The fight against polio awakened Rotary to other health and humanitarian needs around the globe. Denver Rotary’s World Community Service Committee, founded in 1987, can now boast a variety of projects encompassing six continents. The causes include education, clean drinking water, sanitation, medical and dental treatment, and the empowerment of women. Funding from Denver Rotary also trains and rewards young scholars in many fields, and sends them worldwide.
Throughout the book, Fetter has interspersed all of these subjects with liberal use of pictures and art. The cover is a beautiful collage of Denver past and present, created by artist Barbara Froula. The photos depict prominent club members, events ranging from solemn dedications to an ill-fated Mexican bullfight (where neither Rotarians nor the bull were harmed), and the many tangible results of Rotary’s philanthropy. One picture even shows a Denver “might-have-been”: architect and Rotarian Temple Buell’s 1940s plans for a magnificent Rotary International Headquarters to be located at the present site of the Denver Botanic Gardens. In the end Rotary International decided to stay put in the Chicago area, a rare defeat for Denver Rotary.

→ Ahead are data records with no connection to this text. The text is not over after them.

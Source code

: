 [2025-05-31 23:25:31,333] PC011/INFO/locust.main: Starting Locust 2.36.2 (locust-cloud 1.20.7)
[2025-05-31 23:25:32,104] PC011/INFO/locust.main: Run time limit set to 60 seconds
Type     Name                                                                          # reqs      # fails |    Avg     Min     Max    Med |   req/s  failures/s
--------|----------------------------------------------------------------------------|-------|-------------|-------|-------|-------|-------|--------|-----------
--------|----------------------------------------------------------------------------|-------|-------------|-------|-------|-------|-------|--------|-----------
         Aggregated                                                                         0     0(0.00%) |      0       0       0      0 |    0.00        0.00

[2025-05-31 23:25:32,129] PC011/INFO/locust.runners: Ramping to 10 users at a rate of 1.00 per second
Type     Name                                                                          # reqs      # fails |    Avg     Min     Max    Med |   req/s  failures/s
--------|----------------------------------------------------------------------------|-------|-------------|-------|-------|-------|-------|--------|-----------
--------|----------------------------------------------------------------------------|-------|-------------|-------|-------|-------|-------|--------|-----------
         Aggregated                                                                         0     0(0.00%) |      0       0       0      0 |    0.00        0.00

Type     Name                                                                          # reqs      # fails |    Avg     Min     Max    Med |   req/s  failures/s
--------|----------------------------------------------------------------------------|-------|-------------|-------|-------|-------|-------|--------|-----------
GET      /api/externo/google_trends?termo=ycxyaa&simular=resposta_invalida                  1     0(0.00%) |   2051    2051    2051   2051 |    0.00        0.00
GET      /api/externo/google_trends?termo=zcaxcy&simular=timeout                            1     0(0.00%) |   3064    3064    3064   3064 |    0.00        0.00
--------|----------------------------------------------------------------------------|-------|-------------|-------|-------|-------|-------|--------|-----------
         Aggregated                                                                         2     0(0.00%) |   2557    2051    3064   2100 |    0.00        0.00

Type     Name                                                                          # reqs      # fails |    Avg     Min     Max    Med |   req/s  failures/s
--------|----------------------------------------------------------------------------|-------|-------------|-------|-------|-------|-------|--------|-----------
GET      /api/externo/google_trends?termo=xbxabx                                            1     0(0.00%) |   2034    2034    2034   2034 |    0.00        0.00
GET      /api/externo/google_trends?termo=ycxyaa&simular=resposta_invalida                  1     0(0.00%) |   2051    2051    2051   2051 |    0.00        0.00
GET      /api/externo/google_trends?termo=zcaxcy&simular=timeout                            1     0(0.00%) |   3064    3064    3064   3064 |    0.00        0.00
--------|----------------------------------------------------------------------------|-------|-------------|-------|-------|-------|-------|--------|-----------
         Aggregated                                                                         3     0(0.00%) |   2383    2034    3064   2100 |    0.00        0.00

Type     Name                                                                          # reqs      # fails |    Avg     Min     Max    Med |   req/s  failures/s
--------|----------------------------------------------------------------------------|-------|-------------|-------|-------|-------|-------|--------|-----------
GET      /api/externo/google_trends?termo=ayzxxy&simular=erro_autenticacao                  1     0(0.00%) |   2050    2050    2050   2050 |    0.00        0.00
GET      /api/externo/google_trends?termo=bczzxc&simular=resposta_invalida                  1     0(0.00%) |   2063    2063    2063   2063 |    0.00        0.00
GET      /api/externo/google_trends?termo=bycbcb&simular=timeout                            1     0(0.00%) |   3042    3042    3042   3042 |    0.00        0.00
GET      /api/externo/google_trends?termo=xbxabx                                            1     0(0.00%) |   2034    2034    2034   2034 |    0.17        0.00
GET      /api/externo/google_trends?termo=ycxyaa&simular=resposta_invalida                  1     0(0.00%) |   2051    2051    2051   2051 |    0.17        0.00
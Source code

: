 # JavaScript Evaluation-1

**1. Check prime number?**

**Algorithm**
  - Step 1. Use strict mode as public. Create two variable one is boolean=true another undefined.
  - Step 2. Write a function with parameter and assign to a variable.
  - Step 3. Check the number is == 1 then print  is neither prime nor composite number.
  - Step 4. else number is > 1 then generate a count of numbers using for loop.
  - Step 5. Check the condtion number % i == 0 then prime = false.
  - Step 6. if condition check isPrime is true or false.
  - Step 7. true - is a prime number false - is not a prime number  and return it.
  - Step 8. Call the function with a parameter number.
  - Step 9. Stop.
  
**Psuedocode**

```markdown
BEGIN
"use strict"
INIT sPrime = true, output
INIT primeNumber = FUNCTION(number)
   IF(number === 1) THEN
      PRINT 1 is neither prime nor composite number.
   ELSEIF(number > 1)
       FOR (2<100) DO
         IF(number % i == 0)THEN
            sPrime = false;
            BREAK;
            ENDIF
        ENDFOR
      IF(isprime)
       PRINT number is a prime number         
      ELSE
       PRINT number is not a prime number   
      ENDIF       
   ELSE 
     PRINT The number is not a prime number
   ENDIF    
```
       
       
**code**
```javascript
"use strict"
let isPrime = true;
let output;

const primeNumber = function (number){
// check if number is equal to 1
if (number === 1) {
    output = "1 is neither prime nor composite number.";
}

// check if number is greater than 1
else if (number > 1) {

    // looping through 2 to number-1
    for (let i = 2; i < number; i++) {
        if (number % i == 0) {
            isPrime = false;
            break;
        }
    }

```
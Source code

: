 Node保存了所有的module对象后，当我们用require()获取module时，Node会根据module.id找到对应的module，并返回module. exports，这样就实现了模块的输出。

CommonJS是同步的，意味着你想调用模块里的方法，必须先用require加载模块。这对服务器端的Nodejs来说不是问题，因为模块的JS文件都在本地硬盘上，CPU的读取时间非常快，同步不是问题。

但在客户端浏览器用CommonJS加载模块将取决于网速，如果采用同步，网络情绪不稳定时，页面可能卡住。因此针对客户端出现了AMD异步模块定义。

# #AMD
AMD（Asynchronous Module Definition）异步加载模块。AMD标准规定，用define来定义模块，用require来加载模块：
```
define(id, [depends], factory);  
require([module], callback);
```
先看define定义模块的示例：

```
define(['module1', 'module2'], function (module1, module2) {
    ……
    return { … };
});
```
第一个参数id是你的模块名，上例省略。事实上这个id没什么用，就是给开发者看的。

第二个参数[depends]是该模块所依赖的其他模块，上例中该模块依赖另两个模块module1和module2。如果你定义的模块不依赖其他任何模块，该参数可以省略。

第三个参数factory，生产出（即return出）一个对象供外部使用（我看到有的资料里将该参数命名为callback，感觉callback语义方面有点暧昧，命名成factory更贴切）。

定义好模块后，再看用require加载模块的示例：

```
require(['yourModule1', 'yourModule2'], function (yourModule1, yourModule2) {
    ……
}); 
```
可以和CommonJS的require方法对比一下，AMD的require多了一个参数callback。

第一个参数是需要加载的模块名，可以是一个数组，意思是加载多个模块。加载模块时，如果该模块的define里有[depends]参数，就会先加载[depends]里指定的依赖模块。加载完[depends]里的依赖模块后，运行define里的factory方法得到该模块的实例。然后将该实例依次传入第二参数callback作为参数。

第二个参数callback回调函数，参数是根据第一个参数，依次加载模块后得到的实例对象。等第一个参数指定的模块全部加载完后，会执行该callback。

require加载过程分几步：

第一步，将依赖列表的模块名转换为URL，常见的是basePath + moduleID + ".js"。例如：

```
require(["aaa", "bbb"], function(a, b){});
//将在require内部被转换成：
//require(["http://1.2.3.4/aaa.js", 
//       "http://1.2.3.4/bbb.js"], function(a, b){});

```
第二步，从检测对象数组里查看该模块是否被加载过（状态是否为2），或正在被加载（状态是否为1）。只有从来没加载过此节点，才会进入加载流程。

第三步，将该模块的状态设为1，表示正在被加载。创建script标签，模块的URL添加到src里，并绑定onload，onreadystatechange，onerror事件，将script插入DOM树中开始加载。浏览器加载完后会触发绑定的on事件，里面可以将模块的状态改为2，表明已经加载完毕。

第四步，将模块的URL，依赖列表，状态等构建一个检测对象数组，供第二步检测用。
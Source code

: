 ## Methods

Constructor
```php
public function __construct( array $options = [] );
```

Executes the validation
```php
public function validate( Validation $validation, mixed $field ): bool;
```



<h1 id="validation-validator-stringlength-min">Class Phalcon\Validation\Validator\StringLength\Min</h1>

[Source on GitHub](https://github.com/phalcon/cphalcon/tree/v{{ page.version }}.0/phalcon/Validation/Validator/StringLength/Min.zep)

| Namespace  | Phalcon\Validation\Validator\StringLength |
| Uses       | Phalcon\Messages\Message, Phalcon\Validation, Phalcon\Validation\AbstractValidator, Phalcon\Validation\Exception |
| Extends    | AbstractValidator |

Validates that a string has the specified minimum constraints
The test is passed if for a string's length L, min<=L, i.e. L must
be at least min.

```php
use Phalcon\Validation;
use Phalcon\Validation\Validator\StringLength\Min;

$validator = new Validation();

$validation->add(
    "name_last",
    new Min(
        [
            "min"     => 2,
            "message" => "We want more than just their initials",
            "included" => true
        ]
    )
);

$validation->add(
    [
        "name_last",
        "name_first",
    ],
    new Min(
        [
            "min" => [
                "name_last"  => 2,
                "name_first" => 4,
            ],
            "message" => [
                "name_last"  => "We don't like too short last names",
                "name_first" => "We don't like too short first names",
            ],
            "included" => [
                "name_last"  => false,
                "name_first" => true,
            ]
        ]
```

This book is a must for all Rotarians, highly recommended for students of Denver history, and a great read for everyone else.
John Stewart is a Denver attorney and historian. He received his master’s degree in history from the University of Colorado Denver in 2002. His thesis topic became the subject of his first book, a biography of Colorado mining millionaire Thomas F. Walsh. When not engaged in law or writing, John volunteers at the Denver Rotary Club and with various groups who promote the understanding of history and historic preservation.